Find and copy each line of the records where the string "textcolor" shows up.

Segment Start: GIVEN ENTRIES

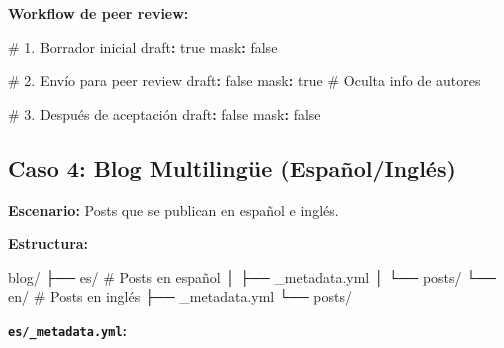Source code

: \documentclass[
  doc,
  floatsintext,
  longtable,
  a4paper,
  nolmodern,
  notxfonts,
  notimes,
  12pt,
  colorlinks=true,linkcolor=blue,citecolor=blue,urlcolor=blue]{apa7}
\newenvironment{Shaded}{\begin{snugshade}}{\end{snugshade}}
\newcommand{\AttributeTok}[1]{\textcolor[rgb]{0.40,0.45,0.13}{#1}}
\newcommand{\CharTok}[1]{\textcolor[rgb]{0.13,0.47,0.30}{#1}}
\newcommand{\CommentTok}[1]{\textcolor[rgb]{0.37,0.37,0.37}{#1}}
\newcommand{\ExtensionTok}[1]{\textcolor[rgb]{0.00,0.23,0.31}{#1}}
\newcommand{\FunctionTok}[1]{\textcolor[rgb]{0.28,0.35,0.67}{#1}}
\newcommand{\KeywordTok}[1]{\textcolor[rgb]{0.00,0.23,0.31}{\textbf{#1}}}
\newcommand{\NormalTok}[1]{\textcolor[rgb]{0.00,0.23,0.31}{#1}}
\begin{document}
\textbf{Workflow de peer review:}

\begin{Shaded}
\begin{Highlighting}[]
\CommentTok{\# 1. Borrador inicial}
\FunctionTok{draft}\KeywordTok{:}\AttributeTok{ }\CharTok{true}
\FunctionTok{mask}\KeywordTok{:}\AttributeTok{ }\CharTok{false}

\CommentTok{\# 2. Envío para peer review}
\FunctionTok{draft}\KeywordTok{:}\AttributeTok{ }\CharTok{false}
\FunctionTok{mask}\KeywordTok{:}\AttributeTok{ }\CharTok{true}\CommentTok{                  \# Oculta info de autores}

\CommentTok{\# 3. Después de aceptación}
\FunctionTok{draft}\KeywordTok{:}\AttributeTok{ }\CharTok{false}
\FunctionTok{mask}\KeywordTok{:}\AttributeTok{ }\CharTok{false}
\end{Highlighting}
\end{Shaded}

\subsection{Caso 4: Blog Multilingüe
(Español/Inglés)}\label{caso-4-blog-multilinguxfce-espauxf1olingluxe9s}

\textbf{Escenario:} Posts que se publican en español e inglés.

\textbf{Estructura:}

\begin{Shaded}
\begin{Highlighting}[]
\ExtensionTok{blog/}
\ExtensionTok{├──}\NormalTok{ es/                     }\CommentTok{\# Posts en español}
\ExtensionTok{│}\NormalTok{   ├── \_metadata.yml}
\ExtensionTok{│}\NormalTok{   └── posts/}
\ExtensionTok{└──}\NormalTok{ en/                     }\CommentTok{\# Posts en inglés}
    \ExtensionTok{├──}\NormalTok{ \_metadata.yml}
    \ExtensionTok{└──}\NormalTok{ posts/}
\end{Highlighting}
\end{Shaded}

\textbf{\texttt{es/\_metadata.yml}:}
\end{document}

Segment End: GIVEN ENTRIES

> **TASK RESPONSE**
\newcommand{\AttributeTok}[1]{\textcolor[rgb]{0.40,0.45,0.13}{#1}}
\newcommand{\CharTok}[1]{\textcolor[rgb]{0.13,0.47,0.30}{#1}}
\newcommand{\CommentTok}[1]{\textcolor[rgb]{0.37,0.37,0.37}{#1}}
\newcommand{\ExtensionTok}[1]{\textcolor[rgb]{0.00,0.23,0.31}{#1}}
\newcommand{\FunctionTok}[1]{\textcolor[rgb]{0.28,0.35,0.67}{#1}}
\newcommand{\KeywordTok}[1]{\textcolor[rgb]{0.00,0.23,0.31}{\textbf{#1}}}
\newcommand{\NormalTok}[1]{\textcolor[rgb]{0.00,0.23,0.31}{#1}}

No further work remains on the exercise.